◆ The task
Please retype the data in full, exactly as given.

Stored dataset items:
*** Block opens ***
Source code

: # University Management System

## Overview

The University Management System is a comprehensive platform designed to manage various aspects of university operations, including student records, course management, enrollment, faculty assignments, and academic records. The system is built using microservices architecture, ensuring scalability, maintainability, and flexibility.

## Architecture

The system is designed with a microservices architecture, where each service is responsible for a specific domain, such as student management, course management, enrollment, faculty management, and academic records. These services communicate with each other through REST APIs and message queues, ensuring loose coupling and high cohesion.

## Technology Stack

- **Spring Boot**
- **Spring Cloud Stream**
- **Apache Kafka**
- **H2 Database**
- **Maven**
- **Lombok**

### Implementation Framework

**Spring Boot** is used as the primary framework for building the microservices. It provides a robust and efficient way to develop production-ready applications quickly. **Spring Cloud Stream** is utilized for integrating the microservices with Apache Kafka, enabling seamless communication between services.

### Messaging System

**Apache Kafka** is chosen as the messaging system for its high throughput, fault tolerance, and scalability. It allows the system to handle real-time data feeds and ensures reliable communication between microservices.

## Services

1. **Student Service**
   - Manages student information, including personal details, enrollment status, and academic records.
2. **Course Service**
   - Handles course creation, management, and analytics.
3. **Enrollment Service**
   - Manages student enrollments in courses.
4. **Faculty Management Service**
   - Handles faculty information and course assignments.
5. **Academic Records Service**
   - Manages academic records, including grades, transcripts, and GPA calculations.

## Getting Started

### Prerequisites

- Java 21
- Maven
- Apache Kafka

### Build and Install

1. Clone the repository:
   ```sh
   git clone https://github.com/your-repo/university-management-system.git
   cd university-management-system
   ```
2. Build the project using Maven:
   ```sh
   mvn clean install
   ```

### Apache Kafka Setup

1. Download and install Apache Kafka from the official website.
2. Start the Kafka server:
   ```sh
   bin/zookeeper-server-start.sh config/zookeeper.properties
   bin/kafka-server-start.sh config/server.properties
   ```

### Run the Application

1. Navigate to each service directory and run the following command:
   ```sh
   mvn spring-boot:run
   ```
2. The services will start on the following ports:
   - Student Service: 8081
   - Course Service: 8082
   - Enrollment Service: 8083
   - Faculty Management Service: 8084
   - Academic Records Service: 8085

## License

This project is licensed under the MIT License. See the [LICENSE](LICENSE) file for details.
*** Block closes ***
◆ Completed exercise
Source code

: # University Management System

## Overview

The University Management System is a comprehensive platform designed to manage various aspects of university operations, including student records, course management, enrollment, faculty assignments, and academic records. The system is built using microservices architecture, ensuring scalability, maintainability, and flexibility.

## Architecture

The system is designed with a microservices architecture, where each service is responsible for a specific domain, such as student management, course management, enrollment, faculty management, and academic records. These services communicate with each other through REST APIs and message queues, ensuring loose coupling and high cohesion.

## Technology Stack

- **Spring Boot**
- **Spring Cloud Stream**
- **Apache Kafka**
- **H2 Database**
- **Maven**
- **Lombok**

### Implementation Framework

**Spring Boot** is used as the primary framework for building the microservices. It provides a robust and efficient way to develop production-ready applications quickly. **Spring Cloud Stream** is utilized for integrating the microservices with Apache Kafka, enabling seamless communication between services.

### Messaging System

**Apache Kafka** is chosen as the messaging system for its high throughput, fault tolerance, and scalability. It allows the system to handle real-time data feeds and ensures reliable communication between microservices.

## Services

1. **Student Service**
   - Manages student information, including personal details, enrollment status, and academic records.
2. **Course Service**
   - Handles course creation, management, and analytics.
3. **Enrollment Service**
   - Manages student enrollments in courses.
4. **Faculty Management Service**
   - Handles faculty information and course assignments.
5. **Academic Records Service**
   - Manages academic records, including grades, transcripts, and GPA calculations.

## Getting Started

### Prerequisites

- Java 21
- Maven
- Apache Kafka

### Build and Install

1. Clone the repository:
   ```sh
   git clone https://github.com/your-repo/university-management-system.git
   cd university-management-system
   ```
2. Build the project using Maven:
   ```sh
   mvn clean install
   ```

### Apache Kafka Setup

1. Download and install Apache Kafka from the official website.
2. Start the Kafka server:
   ```sh
   bin/zookeeper-server-start.sh config/zookeeper.properties
   bin/kafka-server-start.sh config/server.properties
   ```

### Run the Application

1. Navigate to each service directory and run the following command:
   ```sh
   mvn spring-boot:run
   ```
2. The services will start on the following ports:
   - Student Service: 8081
   - Course Service: 8082
   - Enrollment Service: 8083
   - Faculty Management Service: 8084
   - Academic Records Service: 8085

## License

This project is licensed under the MIT License. See the [LICENSE](LICENSE) file for details.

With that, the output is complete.